You are viewing a plain text version of this content. The canonical link for it is here.
Posted to reviews@spark.apache.org by mridulm <gi...@git.apache.org> on 2018/06/19 02:53:59 UTC
[GitHub] spark pull request #21577: [SPARK-24589][core] Correctly identify tasks in o...
Github user mridulm commented on a diff in the pull request:
https://github.com/apache/spark/pull/21577#discussion_r196282241
--- Diff: core/src/main/scala/org/apache/spark/scheduler/OutputCommitCoordinator.scala ---
@@ -109,20 +116,21 @@ private[spark] class OutputCommitCoordinator(conf: SparkConf, isDriver: Boolean)
* @param maxPartitionId the maximum partition id that could appear in this stage's tasks (i.e.

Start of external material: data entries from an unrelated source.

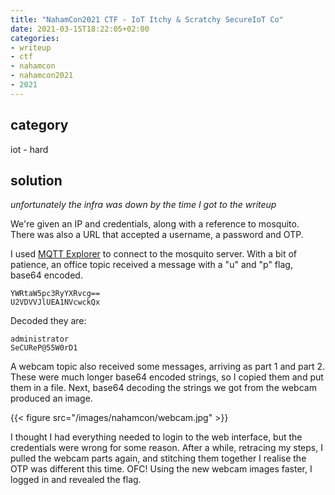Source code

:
```yaml
---
title: "NahamCon2021 CTF - IoT Itchy & Scratchy SecureIoT Co"
date: 2021-03-15T18:22:05+02:00
categories:
- writeup
- ctf
- nahamcon
- nahamcon2021
- 2021
---
```


## category

iot - hard

## solution

*unfortunately the infra was down by the time I got to the writeup*

We're given an IP and credentials, along with a reference to mosquito. There was also a URL that accepted a username, a password and OTP.

I used [MQTT Explorer](http://mqtt-explorer.com/) to connect to the mosquito server. With a bit of patience, an office topic received a message with a "u" and "p" flag, base64 encoded.

```text
YWRtaW5pc3RyYXRvcg==
U2VDVVJlUEA1NVcwckQx
```

Decoded they are:

```text
administrator
SeCUReP@55W0rD1
```

A webcam topic also received some messages, arriving as part 1 and part 2. These were much longer base64 encoded strings, so I copied them and put them in a file. Next, base64 decoding the strings we got from the webcam produced an image.

{{< figure src="/images/nahamcon/webcam.jpg" >}}

I thought I had everything needed to login to the web interface, but the credentials were wrong for some reason. After a while, retracing my steps, I pulled the webcam parts again, and stitching them together I realise the OTP was different this time. OFC! Using the new webcam images faster, I logged in and revealed the flag.

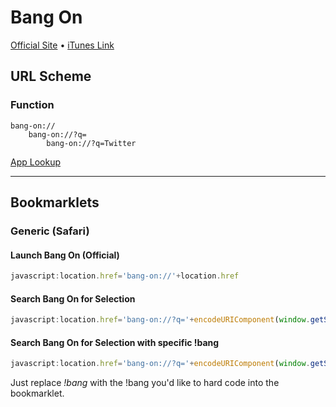 # Bang On

[Official Site](http://kepner.me/apps/) • [iTunes Link](https://itunes.apple.com/us/app/bang-on-a-nice-search-app/id521507324?mt=8)

## URL Scheme

### Function

    bang-on://
        bang-on://?q=
            bang-on://?q=Twitter

[App Lookup](http://applookup.com/App/521507324)

---

## Bookmarklets

### Generic (Safari)

#### Launch Bang On (Official)

```javascript
javascript:location.href='bang-on://'+location.href
```

#### Search Bang On for Selection

```javascript
javascript:location.href='bang-on://?q='+encodeURIComponent(window.getSelection())
```

#### Search Bang On for Selection with specific !bang

```javascript
javascript:location.href='bang-on://?q='+encodeURIComponent(window.getSelection())+'%20'+'!bang'
```

Just replace *!bang* with the !bang you'd like to hard code into the bookmarklet.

* the maximum possible value of `context.partitionId`).
*/
- private[scheduler] def stageStart(stage: StageId, maxPartitionId: Int): Unit = synchronized {
+ private[scheduler] def stageStart(stage: Int, maxPartitionId: Int): Unit = synchronized {
stageStates(stage) = new StageState(maxPartitionId + 1)
--- End diff --
There are two cases here (both not handled in existing/earlier code).
Handled in PR:
* Stage S1 attempt A1 launched.
* Tasks T1_1 launched for partition P1
* A1 fails
* Stage S1 attempt A2 launched.
* Tasks T1_2 for partition P1 launched.
* T1_1 finishes, and is allowed to commit.
IMO not handled in PR:
* Stage S1 attempt A1 launched.
* Tasks T1_1.1 launched for partition P1
* Tasks T1_1.2 launched for partition P1 (speculative)
* Task T1_1.1 committed.
* A1 fails
* Stage S1 attempt A2 launched for some other pending partitions.
* Tasks T1_1.2 wants to commit.
T1_1.2 will be allowed to commit.
Now we have two tasks for same partition successfully committing.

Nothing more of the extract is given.